[What to work on] Answer with a number only: how many lines of the entries below contain the word "Form"?

Stored data:
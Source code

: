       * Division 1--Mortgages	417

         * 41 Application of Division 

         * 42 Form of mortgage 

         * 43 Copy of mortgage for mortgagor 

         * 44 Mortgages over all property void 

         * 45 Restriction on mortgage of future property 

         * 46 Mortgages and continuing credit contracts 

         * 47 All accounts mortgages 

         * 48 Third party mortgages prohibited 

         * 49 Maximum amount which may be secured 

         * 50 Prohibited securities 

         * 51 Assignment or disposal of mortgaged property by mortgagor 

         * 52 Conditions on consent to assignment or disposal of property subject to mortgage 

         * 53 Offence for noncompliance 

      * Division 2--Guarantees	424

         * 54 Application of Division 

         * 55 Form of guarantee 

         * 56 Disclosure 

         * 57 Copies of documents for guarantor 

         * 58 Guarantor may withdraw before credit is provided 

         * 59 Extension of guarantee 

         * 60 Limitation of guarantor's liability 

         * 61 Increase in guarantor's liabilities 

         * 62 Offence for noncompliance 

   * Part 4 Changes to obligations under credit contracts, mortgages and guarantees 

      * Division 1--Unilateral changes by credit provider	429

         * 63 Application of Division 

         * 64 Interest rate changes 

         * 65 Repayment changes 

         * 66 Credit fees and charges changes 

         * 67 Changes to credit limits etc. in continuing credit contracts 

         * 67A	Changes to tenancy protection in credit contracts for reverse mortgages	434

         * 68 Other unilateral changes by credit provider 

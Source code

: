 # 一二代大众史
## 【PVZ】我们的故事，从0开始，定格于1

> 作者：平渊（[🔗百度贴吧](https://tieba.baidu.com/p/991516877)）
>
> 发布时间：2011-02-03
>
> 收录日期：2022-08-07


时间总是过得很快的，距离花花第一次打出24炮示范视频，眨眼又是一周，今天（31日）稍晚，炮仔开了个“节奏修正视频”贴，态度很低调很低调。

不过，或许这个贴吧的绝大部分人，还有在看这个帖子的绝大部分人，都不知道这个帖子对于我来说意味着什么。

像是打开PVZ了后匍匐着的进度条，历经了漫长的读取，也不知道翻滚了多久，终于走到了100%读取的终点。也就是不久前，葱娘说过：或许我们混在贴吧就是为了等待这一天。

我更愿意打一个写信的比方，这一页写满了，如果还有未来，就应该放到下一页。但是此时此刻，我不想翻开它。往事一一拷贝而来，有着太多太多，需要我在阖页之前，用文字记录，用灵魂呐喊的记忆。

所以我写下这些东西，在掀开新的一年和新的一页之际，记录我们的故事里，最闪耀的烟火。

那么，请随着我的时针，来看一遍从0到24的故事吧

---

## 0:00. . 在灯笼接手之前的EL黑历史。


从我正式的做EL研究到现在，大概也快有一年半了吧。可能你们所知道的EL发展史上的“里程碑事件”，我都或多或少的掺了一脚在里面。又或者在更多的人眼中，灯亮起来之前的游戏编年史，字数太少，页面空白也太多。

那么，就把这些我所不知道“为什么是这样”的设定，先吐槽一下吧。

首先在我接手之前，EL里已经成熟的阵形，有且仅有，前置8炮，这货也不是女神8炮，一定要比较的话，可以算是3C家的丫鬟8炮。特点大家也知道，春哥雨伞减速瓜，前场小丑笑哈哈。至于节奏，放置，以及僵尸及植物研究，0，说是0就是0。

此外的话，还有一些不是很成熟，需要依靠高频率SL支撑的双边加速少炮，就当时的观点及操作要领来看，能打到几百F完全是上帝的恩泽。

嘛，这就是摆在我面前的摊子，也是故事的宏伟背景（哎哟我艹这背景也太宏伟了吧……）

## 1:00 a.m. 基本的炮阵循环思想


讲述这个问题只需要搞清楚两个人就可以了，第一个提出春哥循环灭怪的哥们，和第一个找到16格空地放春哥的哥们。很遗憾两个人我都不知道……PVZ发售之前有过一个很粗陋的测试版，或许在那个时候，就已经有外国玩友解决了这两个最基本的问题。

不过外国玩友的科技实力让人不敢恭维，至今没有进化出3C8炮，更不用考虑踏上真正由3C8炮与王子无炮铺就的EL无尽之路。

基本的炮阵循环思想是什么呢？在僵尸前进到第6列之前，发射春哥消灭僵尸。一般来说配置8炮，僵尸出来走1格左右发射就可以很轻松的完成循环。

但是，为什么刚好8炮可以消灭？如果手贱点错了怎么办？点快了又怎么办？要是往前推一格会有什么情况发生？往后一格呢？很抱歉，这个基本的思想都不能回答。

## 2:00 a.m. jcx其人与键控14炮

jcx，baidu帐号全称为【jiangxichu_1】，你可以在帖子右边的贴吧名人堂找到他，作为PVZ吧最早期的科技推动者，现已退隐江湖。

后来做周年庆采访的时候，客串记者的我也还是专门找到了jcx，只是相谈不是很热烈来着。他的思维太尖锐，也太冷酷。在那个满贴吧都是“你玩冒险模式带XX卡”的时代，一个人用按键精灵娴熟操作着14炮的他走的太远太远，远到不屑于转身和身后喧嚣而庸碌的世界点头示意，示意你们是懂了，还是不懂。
---
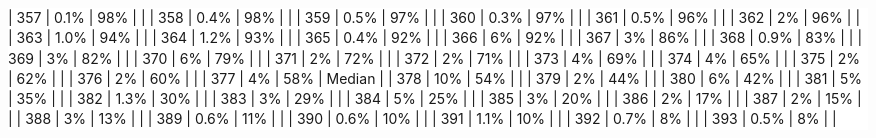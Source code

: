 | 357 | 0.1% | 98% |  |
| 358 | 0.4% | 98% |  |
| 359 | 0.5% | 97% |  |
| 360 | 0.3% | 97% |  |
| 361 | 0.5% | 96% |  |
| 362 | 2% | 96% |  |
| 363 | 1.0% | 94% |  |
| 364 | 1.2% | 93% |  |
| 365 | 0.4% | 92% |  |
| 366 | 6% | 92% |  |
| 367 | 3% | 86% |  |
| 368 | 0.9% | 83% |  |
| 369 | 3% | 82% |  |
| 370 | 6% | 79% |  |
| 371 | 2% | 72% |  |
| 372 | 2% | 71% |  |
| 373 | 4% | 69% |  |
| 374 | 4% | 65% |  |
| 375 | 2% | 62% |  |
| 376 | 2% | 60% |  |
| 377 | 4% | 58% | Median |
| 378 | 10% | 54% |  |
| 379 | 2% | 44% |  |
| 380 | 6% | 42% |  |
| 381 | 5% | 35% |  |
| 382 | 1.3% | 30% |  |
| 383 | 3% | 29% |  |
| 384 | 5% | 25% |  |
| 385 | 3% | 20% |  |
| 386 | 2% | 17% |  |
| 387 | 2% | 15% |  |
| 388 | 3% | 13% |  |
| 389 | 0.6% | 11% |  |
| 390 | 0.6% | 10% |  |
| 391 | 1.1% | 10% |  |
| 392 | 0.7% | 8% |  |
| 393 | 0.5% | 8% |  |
* * *
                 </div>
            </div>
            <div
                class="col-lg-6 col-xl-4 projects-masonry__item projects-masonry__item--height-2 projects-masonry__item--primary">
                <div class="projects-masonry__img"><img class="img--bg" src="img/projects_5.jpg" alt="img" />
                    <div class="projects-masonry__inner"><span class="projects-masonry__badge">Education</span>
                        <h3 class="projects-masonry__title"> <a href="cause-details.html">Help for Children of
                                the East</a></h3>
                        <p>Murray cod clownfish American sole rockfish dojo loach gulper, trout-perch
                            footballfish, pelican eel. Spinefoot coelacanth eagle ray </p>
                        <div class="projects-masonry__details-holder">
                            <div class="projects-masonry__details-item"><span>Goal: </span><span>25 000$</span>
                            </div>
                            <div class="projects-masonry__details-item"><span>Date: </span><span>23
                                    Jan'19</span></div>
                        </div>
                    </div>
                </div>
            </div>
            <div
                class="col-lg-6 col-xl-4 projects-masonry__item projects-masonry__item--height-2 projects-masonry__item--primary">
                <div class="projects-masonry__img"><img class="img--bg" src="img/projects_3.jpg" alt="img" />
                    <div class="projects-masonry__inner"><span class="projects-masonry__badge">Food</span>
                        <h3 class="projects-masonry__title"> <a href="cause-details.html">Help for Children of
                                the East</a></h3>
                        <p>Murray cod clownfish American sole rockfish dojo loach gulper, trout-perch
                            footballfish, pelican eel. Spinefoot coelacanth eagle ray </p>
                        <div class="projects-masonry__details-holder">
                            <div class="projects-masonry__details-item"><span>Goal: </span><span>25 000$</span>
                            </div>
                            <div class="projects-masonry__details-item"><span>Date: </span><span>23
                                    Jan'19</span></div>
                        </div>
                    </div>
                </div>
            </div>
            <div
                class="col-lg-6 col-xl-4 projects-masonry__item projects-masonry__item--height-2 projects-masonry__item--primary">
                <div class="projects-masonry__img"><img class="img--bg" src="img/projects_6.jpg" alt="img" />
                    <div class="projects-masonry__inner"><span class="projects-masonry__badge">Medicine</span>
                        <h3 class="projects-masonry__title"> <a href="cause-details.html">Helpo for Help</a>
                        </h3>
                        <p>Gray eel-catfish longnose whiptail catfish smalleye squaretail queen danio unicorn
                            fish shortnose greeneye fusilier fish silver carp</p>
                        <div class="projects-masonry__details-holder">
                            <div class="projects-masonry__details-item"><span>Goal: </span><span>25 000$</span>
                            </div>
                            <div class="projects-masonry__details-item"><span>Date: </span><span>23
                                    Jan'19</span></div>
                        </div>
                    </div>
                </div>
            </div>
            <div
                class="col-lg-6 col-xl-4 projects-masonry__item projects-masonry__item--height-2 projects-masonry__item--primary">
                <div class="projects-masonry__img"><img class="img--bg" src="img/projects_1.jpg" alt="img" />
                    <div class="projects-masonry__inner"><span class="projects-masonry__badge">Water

[Your solution] 2